§ Task description
Where does the word "follow" show up in the records? Copy every line that holds it.

§ Source material
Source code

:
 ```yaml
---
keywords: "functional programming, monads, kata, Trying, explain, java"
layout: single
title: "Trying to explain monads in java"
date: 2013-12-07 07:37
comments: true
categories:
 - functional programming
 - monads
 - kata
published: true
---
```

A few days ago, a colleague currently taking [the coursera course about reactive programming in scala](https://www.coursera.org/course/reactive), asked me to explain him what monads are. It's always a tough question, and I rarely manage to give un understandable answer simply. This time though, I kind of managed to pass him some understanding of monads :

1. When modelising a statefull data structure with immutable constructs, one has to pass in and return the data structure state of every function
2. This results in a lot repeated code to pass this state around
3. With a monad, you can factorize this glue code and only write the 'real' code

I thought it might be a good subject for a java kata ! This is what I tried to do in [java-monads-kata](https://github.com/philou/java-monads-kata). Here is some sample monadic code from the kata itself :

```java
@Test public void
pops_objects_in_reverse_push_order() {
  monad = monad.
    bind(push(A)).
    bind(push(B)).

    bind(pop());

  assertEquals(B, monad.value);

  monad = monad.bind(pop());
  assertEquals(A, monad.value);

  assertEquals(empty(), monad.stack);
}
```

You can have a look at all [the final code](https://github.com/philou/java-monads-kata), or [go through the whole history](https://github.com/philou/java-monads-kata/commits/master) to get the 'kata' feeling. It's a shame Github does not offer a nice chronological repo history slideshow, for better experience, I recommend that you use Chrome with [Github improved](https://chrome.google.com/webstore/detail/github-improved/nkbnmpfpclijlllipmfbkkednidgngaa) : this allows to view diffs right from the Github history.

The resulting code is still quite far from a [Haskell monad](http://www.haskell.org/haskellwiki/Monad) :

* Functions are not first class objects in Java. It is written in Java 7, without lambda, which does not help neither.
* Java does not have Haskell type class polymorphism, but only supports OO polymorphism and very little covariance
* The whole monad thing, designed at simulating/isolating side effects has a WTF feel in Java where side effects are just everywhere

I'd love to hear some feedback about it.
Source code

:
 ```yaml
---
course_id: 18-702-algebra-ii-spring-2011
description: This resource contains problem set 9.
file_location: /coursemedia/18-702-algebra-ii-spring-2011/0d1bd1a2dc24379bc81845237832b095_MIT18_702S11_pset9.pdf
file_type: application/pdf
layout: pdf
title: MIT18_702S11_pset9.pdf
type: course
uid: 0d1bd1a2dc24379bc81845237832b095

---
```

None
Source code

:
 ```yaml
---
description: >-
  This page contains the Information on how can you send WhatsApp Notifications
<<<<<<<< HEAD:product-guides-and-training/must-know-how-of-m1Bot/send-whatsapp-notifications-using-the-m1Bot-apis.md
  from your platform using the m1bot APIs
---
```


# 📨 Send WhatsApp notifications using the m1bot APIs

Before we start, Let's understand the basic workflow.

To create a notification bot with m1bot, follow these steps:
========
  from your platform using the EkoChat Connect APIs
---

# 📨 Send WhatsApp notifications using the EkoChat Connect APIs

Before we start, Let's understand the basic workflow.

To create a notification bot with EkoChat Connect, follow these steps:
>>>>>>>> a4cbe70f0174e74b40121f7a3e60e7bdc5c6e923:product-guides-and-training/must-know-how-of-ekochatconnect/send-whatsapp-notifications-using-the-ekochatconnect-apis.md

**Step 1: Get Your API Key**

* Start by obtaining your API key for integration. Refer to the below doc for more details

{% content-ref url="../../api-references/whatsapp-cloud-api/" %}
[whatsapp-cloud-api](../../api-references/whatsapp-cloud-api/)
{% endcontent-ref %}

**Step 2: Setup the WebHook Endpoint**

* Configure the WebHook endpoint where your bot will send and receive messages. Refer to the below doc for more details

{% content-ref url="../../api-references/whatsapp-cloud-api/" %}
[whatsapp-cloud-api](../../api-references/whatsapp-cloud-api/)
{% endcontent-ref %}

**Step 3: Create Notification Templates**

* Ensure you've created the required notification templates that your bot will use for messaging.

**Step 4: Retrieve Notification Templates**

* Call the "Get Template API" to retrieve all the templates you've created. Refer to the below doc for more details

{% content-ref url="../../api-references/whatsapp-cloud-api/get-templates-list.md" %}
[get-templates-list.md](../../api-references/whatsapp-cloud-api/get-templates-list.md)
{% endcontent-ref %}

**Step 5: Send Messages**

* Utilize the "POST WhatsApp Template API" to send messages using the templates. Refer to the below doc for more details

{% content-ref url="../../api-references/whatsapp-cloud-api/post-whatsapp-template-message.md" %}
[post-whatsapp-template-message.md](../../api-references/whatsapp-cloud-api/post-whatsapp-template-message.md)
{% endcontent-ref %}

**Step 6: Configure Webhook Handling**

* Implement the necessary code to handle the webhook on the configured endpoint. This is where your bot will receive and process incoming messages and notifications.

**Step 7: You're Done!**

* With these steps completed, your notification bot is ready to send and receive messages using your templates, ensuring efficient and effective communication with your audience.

§ Output for this task
To create a notification bot with m1bot, follow these steps:
To create a notification bot with EkoChat Connect, follow these steps:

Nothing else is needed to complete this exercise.